1991 Version of CA Rape Statute (Penal Code § 261) Is Not a §2L1.2 Crime of Violence; Panel Member Encourages En Banc Review of This Line of Cases

United States v. Gomez-Gomez, No. 05-41461 (5th Cir. July 20, 2007) (Reavley, Jolly, Benavides)

At issue here is whether the version of California's rape statute in effect in 1991 qualifies as a "crime of violence" for purposes of the 16-level enhancement found in U.S.S.G. §2L1.2(b)(1)(A)(ii). All three judges on the panel agree that it's not, but Judge Jolly writes separately to encourage the court to reconsider this line of cases en banc.

California Penal Code § 261 defines "rape" as sexual intercourse accomplished, among other ways, by means of "duress." At the time, "duress" was defined as "a direct or implied threat of force, violence, danger, hardship, or retribution sufficient to coerce a reasonable person of ordinary susceptibilities to perform an act which otherwise would not have been performed, or acquiesce in an act to which one otherwise would not have submitted." Although there wasn't much state case law on the issue, the terms "hardship" and "retribution" were broad enough to include things like "threatening to reveal embarrassing secrets about [the] victim" or "an employer threaten[ing] to fire a subordinate unless she complied with his demands[.]" Those don't require the use, attempted use, or threatened use of violence physical force, so the offense doesn't qualify under the force prong of the 16-level COV definition. For the same reason, the offense didn't qualify as the enumerated COV "forcible sex offense."

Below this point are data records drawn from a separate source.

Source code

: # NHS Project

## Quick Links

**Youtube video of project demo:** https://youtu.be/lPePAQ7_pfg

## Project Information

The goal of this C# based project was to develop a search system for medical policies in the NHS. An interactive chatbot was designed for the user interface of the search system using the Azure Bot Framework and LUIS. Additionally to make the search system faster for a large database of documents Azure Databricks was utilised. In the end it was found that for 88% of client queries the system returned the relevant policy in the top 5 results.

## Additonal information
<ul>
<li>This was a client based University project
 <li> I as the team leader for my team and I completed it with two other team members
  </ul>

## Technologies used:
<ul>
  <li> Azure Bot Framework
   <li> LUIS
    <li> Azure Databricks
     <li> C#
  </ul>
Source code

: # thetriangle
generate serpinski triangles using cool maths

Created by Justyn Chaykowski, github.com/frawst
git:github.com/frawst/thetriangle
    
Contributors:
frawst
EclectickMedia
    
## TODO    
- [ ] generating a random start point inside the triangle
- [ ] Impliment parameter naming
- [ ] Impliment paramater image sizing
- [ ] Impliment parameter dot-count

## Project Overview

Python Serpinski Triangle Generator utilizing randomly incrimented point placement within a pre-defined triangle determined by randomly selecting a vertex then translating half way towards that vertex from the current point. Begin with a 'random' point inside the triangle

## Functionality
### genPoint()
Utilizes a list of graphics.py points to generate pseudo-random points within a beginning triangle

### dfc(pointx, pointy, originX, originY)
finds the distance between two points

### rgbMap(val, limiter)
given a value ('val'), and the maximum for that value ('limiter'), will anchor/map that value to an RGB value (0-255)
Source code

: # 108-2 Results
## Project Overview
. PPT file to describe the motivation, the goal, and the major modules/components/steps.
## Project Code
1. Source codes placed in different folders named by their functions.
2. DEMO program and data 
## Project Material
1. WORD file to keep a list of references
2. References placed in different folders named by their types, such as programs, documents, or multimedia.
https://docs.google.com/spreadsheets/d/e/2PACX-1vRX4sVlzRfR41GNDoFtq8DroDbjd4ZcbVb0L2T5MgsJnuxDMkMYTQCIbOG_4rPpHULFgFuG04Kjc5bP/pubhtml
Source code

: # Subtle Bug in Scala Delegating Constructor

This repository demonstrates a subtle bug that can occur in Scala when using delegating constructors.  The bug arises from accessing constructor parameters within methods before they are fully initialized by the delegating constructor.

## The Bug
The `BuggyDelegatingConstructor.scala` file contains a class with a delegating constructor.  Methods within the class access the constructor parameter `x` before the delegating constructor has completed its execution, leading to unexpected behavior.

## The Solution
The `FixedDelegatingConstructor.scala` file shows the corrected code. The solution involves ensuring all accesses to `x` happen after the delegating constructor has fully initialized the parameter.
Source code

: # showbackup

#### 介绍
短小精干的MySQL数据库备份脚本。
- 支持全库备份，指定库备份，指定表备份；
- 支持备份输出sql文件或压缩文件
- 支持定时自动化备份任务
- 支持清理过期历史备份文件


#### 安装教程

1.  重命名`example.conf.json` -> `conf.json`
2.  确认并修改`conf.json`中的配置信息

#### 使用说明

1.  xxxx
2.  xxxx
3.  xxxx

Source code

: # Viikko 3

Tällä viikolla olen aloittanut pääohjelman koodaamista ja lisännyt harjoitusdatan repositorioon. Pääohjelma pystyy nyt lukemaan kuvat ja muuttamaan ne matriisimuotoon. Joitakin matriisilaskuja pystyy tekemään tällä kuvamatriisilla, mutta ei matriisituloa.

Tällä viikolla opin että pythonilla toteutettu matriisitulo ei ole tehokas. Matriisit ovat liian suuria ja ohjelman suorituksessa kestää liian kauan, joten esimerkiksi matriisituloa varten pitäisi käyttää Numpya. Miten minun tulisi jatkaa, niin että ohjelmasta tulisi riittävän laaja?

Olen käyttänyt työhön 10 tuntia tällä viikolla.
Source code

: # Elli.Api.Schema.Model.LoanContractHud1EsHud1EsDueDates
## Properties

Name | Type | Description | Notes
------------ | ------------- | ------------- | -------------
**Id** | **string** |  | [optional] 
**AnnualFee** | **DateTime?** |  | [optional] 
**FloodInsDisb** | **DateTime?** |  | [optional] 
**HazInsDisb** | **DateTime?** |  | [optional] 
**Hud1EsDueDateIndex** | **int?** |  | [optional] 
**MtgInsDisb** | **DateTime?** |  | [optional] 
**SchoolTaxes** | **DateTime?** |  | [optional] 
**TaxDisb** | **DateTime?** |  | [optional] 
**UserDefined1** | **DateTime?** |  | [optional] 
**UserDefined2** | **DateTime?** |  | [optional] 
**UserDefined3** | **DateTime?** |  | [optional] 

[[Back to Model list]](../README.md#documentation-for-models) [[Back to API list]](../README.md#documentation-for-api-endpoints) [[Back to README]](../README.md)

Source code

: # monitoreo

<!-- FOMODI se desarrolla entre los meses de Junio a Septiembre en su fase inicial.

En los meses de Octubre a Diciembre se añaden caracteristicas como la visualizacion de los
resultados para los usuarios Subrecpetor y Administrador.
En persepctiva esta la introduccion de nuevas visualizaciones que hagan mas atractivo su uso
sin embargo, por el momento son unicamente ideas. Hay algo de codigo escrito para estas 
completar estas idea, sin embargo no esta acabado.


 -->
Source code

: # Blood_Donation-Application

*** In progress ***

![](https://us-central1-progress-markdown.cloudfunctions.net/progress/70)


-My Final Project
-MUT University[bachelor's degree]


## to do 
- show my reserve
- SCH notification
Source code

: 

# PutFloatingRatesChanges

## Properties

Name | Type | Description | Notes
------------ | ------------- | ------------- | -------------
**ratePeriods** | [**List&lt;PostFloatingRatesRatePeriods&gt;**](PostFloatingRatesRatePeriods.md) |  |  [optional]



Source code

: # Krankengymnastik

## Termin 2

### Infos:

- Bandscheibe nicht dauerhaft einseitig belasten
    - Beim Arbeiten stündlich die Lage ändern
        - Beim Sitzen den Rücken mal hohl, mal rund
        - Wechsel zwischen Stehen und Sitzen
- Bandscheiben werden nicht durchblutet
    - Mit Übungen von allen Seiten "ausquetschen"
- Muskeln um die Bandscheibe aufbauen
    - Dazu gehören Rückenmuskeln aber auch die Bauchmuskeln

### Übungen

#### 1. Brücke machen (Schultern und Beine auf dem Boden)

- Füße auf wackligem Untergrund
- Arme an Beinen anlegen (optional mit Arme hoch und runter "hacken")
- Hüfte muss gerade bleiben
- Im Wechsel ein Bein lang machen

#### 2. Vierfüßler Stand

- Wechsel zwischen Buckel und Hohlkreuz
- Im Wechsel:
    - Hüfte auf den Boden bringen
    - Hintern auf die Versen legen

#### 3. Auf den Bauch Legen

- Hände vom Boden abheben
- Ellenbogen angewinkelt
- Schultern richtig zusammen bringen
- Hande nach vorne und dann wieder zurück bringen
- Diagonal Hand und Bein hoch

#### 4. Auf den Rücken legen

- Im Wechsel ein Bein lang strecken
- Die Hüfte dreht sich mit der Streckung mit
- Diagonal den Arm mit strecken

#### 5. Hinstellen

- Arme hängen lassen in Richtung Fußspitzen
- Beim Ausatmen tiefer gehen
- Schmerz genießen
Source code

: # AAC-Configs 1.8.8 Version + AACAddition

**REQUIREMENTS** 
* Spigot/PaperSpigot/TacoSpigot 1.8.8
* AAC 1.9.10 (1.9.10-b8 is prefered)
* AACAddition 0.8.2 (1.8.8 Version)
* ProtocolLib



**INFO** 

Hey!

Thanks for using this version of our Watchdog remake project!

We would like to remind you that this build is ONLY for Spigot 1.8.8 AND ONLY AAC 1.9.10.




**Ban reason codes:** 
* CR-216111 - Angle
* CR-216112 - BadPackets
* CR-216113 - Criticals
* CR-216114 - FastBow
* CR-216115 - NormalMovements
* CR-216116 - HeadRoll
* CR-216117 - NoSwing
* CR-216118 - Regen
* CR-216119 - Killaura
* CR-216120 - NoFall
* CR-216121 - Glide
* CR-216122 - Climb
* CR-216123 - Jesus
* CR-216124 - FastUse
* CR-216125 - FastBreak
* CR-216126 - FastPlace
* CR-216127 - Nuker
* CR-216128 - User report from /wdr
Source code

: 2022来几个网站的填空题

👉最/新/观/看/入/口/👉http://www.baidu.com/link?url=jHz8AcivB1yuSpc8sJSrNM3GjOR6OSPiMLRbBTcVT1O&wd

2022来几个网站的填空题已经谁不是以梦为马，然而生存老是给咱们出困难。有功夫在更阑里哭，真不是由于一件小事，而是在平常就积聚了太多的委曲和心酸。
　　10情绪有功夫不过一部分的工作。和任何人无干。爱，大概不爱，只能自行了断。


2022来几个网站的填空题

The court noted that it's holding is somewhat in tension with the court's recent panel decision in United States v. Beliew, which held that a Louisiana statute defined a "forcible sex offense" because it encompassed "constructive force." But it also noted that Beliew itself may be at odds with the earlier Fifth Circuit precedent on this issue (Houston, Sarmiento-Funes, etc.). So the panel acknowledgeds that to the extent a conflict exists, the earlier cases control.

Judge Jolly concurs, agreeing that the 1991 version of § 261 isn't a COV in light of Fifth Circuit precedent on force and sex offenses. But he expresses hope that the court will reconsider this line of cases en banc. In his view, common sense dictates that legally non-consensual sex is forcible sex, and existing precedent on this issue "leads to nonsensical results." He also argues that Sarmiento-Funes essentially makes the forcible-sex-offense inquiry indistinguishable from the force-element inquiry under the 16-level COV definition, an approach which he contends runs counter to the canon of statutory construction that would require the term "forcible sex offense" to have some independent meaning. He would follow the Third Circuit's approach in United States v. Remoi, which rejected Sarmiento-Funes and defined a "forcible sex offense" as "a sexual act that is committed against the victim's will or consent."

One final note: the court suggests in footnote 2 that the result might be different for a more recent version of § 261, because the term "hardship" only appeared in the definition of "duress" from 1990 to 1993. However, the current version of the statute still includes "retribtuion" in its "duress" definition, so despite what the court implies, it looks like the holding here would apply to more recent versions of the statute, as well.